RAMANATHAPURAM: “I was returning from work when a cop threatened to hit me. He used abusive words thinking that I was a prostitute. My life changed that day and I wanted to change the hideous belief that all transgenders are sex workers,” said R Nasriya, the second transgender in India to enter the police force.
The incident drove Nasriya to decide to become a part of the force, change the perspective about the third gender among the police force and change the way they treated them.
Life was not easy for Nasriya, ever since her school days when she started experiencing feminine feelings. Fatherless from the age of 10, she was under the care of her widowed mother and grandparents, as Jegatheeswaran, at Paramakudi in Ramanathapuram district.
“When I was in Class XII, I realised that I was a transgender. When I informed my family about this, they started hating me. I was shattered and attempted suicide by taking rat poison,” Nasriya recalled.
After undergoing surgery to change her sex in 2013, Nasriya, then a first-year civil engineering student, tried to reconcile with her family, only to get rejected by them. She had no option but to leave her home and join the people of her community.
“My family members were worried about how the society would react and feared that I would bring disgrace to the family’s reputation. I dropped out of college and ran away, back to Coimbatore, to join the transgenders,” she said.
But young and inexperienced, she did not realise that there would be more nightmares in store for her in Coimbatore. Nasriya revealed that she underwent many kinds of tortures during the two years that she stayed at the Transgenders Welfare Association in Coimbatore.
“They forced me and the other transgenders to beg and indulge in sex work to be able to earn money through us. I was beaten, tortured and humiliated. When I warned them that I would complain to the police, they threatened me by saying that they would throw charges of theft against me with fake witnesses,” recounted Nasriya.

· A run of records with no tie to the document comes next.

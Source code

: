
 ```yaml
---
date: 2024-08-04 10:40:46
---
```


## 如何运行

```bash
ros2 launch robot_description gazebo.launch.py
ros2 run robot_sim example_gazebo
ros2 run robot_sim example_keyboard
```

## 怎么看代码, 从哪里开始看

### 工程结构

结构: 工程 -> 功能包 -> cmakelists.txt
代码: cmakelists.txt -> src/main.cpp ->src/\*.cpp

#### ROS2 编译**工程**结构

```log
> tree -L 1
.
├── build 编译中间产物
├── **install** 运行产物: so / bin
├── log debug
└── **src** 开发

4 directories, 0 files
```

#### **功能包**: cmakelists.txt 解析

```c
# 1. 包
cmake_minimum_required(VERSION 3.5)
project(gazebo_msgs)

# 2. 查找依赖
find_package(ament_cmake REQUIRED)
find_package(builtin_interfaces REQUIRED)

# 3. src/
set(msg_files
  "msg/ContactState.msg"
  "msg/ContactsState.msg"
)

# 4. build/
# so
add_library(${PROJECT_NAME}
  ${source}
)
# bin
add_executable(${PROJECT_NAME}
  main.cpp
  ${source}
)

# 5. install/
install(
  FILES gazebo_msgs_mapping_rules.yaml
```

Fortunately, she was saved when her family reconciled and she was reunited with them two years later. But this was not the end. Now she had the responsibility of supporting her family and protect herself from verbal and sexual abuse from the people of the town.
“I was attacked several times by men. Knowing that I am a transgender they tried to use me for sexual favours. Suffering and traumatised, I used to beg god not to make me a transgender in my next birth,” Nasriya said.
The three-time suicide survivor had more downs than ups but she was determined not to fall prey to the dark trade of prostitution. She was kicked out of her job and had to leave another job due to the dreadful opinion in the society that abominated transgenders, labelling them as sex workers.
“Though I had to struggle a lot to get a job, I was firm in my resolve that I would never resort to immoral ways to earn my bread. Money alone is not important. Self-respect matters a lot to me,” she said. And when the policeman humiliated and treated her like a criminal, Nasriya decided that she had had enough.
“I wanted to change everything. By entering the police force, I wanted to prove that transgenders are fit for noble professions too,” said Nasri ya.